The release of the book 'The Life and Scandalous Times of John Nathan-Turner' is apparently going to put into print all the things that have been rumoured and more for everyone to read.  There are always 'behind the scenes stories' that have a voyeuristic appeal old and new.  Fandom is now so large and connected online that gossip spreads faster than ever.  Secrecy is the nature of the programme, mostly keeping spoilers underwraps and maintaining a rosy image of production that doesn't include Christopher Eccleston throwing his script on the floor and call it 'crap'.  I don't know if that's true, like all stories that do the rounds, but who cares?  If it was Aliens of London I don't blame him.

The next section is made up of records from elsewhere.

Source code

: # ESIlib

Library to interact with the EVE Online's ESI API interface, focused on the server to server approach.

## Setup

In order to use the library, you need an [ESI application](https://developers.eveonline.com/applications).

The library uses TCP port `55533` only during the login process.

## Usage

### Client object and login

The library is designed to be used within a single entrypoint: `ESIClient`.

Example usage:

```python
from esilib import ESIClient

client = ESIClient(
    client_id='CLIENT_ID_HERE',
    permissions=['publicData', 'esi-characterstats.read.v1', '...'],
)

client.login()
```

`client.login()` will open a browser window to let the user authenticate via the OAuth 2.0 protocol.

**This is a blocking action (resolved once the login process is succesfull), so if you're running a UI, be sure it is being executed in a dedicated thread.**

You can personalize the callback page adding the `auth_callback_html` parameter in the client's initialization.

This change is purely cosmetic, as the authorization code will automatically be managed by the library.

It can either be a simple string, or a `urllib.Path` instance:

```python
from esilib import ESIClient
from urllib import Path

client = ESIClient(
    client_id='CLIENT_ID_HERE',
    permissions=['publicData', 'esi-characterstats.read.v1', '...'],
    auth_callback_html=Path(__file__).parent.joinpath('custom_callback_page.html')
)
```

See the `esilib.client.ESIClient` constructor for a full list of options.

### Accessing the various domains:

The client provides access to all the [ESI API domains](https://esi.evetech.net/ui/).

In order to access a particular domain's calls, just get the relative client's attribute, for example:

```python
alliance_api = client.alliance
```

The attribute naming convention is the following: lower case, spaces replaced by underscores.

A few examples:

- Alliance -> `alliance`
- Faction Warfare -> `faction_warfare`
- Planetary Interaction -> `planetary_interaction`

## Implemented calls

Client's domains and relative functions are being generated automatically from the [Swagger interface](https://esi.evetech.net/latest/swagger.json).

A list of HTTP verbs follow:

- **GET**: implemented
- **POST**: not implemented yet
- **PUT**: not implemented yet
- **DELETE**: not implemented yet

But Richard Marson's book takes it so much further, into territory rather too uncomfortable given all that has come out about Jimmy Savile in the last year.  Unlike that case, I think many fans will actually be surprised by the content of this book in this book.  I'm somewhat torn between having the supposed truth about someone written, and waiting until they are dead and unable to make any response before publishing it.  According to the Mirror article, Ian Levine has said that the book would “shock many people, things went on that were horrible, corrupt, too awful to discuss”.  If I cast my memory back a number of years to the Outpost Gallifrey forum, I distinctly remember Levine making comments about JNT and Gary Downie picking up young men at conventions, but even then they were both already dead, and it seemed a throwaway comment, kicking someone who couldn't respond, among his usual bile being vented.  Maybe there's a feeling here that it's okay for fans, or certain fans, to know the truth but not for it to be put in print for a mass audience.

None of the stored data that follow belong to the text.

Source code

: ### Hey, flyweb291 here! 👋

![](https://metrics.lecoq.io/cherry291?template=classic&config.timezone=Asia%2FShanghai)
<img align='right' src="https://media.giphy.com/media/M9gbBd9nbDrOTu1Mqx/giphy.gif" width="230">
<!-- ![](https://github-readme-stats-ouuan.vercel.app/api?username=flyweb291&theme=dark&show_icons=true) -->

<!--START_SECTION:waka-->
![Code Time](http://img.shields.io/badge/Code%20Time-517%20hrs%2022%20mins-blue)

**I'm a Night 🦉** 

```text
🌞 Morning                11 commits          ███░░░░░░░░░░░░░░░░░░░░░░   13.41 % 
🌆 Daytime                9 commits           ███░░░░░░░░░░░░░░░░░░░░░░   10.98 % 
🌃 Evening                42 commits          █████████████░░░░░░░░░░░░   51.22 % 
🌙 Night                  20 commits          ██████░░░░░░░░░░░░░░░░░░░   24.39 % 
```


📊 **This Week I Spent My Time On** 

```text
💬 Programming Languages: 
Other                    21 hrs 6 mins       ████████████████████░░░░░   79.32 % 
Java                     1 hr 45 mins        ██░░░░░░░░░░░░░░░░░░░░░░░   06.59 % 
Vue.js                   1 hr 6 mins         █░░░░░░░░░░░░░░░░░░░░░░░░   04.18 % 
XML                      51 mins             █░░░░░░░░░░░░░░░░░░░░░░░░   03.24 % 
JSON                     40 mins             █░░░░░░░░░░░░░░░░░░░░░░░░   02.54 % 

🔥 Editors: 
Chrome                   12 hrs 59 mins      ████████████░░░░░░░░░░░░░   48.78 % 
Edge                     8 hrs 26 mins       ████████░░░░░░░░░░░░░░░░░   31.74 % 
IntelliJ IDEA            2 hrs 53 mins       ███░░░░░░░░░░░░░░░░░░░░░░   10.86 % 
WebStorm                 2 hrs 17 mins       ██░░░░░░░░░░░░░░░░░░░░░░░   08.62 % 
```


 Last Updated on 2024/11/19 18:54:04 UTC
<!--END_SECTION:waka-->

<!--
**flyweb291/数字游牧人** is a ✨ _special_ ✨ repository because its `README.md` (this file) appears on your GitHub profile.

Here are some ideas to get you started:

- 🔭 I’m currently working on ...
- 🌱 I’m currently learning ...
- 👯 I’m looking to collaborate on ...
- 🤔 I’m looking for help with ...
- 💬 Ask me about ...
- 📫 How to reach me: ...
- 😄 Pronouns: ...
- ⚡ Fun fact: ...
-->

That' said, the majority of this book sounds like it's fun but frank account of his life and time on the show.  Various comments by contributors are positive on the publishers website, the book hopefully isn't a hatchet job focused on his sex life.  If Andrew Pixley gives it the thumbs up I'm willing to give it a go.  It's distinctly not a book alleging that JNT was a paedophile, although JNT had a preference for young men and appears to have been quite persistent on that, Richard Marson is clear to say that it was more carefree than malicious when saying that JNT's attitude was ‘go with the flow, life is a party ... I’ll try it on and if somebody says yes, that’s up to them’.  His comments on Gary Downie are less ambiguous though, claiming to have been assaulted by him on a set visit.  There are many mentions of young men involved with JNT and Gary Downie being below the age of consent at the time, which technically makes it statutory rape I suppose but they wouldn't have been below the age of consent today it seems.  It's all a bit dubious given how forceful they could be in pursuing young men, although Marson also comments that "Although I did meet some people who felt that their treatment at the hands of John and Gary was inappropriate - it would not be true to say that I've found anyone willing to testify to coercion or abuse."  Though this seems a bit hard to reconcile completely with his own account of being pursued by Gary Downie, or the fact that they did appear to take advantage of their popular position on the programme to have sex with fans.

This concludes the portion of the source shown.